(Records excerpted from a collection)
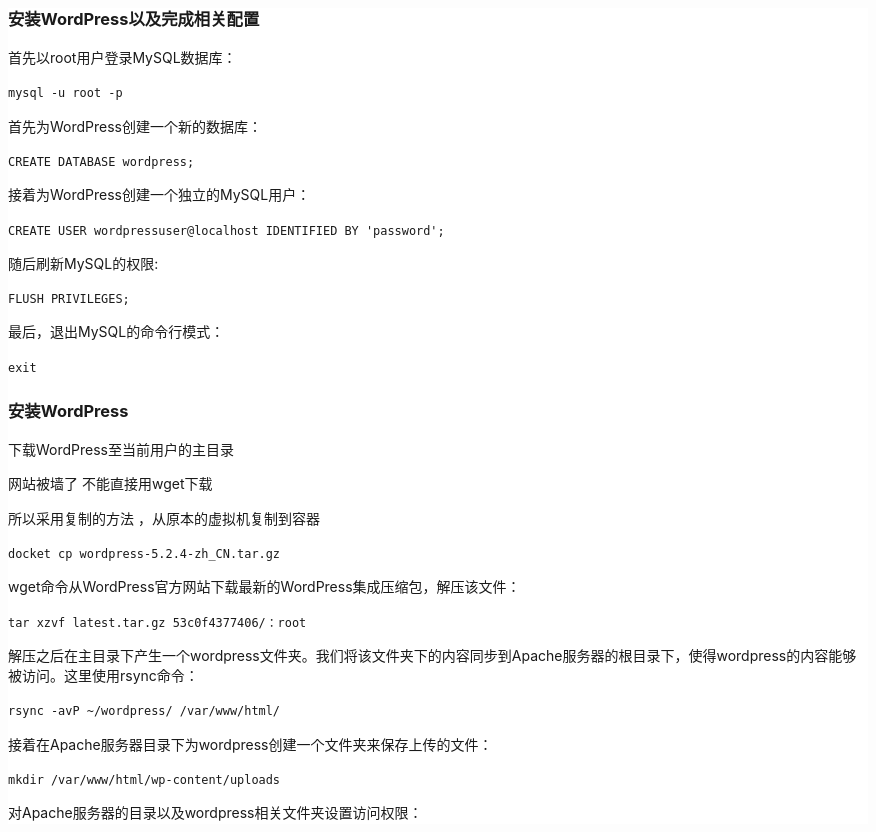 ### 安装WordPress以及完成相关配置

首先以root用户登录MySQL数据库：

```
mysql -u root -p
```

首先为WordPress创建一个新的数据库：

```
CREATE DATABASE wordpress;
```

接着为WordPress创建一个独立的MySQL用户：

```
CREATE USER wordpressuser@localhost IDENTIFIED BY 'password';
```

随后刷新MySQL的权限: 

```
FLUSH PRIVILEGES;
```

最后，退出MySQL的命令行模式：

```
exit
```

### 安装WordPress

下载WordPress至当前用户的主目录

网站被墙了 不能直接用wget下载

所以采用复制的方法 ，从原本的虚拟机复制到容器

```
docket cp wordpress-5.2.4-zh_CN.tar.gz
```

wget命令从WordPress官方网站下载最新的WordPress集成压缩包，解压该文件：

```
tar xzvf latest.tar.gz 53c0f4377406/：root
```

解压之后在主目录下产生一个wordpress文件夹。我们将该文件夹下的内容同步到Apache服务器的根目录下，使得wordpress的内容能够被访问。这里使用rsync命令：

```
rsync -avP ~/wordpress/ /var/www/html/
```

接着在Apache服务器目录下为wordpress创建一个文件夹来保存上传的文件：

```
mkdir /var/www/html/wp-content/uploads
```

对Apache服务器的目录以及wordpress相关文件夹设置访问权限：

| Exercise prompt |
The entries above are to be printed again word for word, with every picture removed.

| Task output |
 ### 安装WordPress以及完成相关配置

首先以root用户登录MySQL数据库：

```
mysql -u root -p
```

首先为WordPress创建一个新的数据库：

```
CREATE DATABASE wordpress;
```

接着为WordPress创建一个独立的MySQL用户：

```
CREATE USER wordpressuser@localhost IDENTIFIED BY 'password';
```

随后刷新MySQL的权限: 

```
FLUSH PRIVILEGES;
```

最后，退出MySQL的命令行模式：

```
exit
```

### 安装WordPress

下载WordPress至当前用户的主目录

网站被墙了 不能直接用wget下载

所以采用复制的方法 ，从原本的虚拟机复制到容器

```
docket cp wordpress-5.2.4-zh_CN.tar.gz
```

wget命令从WordPress官方网站下载最新的WordPress集成压缩包，解压该文件：

```
tar xzvf latest.tar.gz 53c0f4377406/：root
```

解压之后在主目录下产生一个wordpress文件夹。我们将该文件夹下的内容同步到Apache服务器的根目录下，使得wordpress的内容能够被访问。这里使用rsync命令：

```
rsync -avP ~/wordpress/ /var/www/html/
```

接着在Apache服务器目录下为wordpress创建一个文件夹来保存上传的文件：

```
mkdir /var/www/html/wp-content/uploads
```

对Apache服务器的目录以及wordpress相关文件夹设置访问权限：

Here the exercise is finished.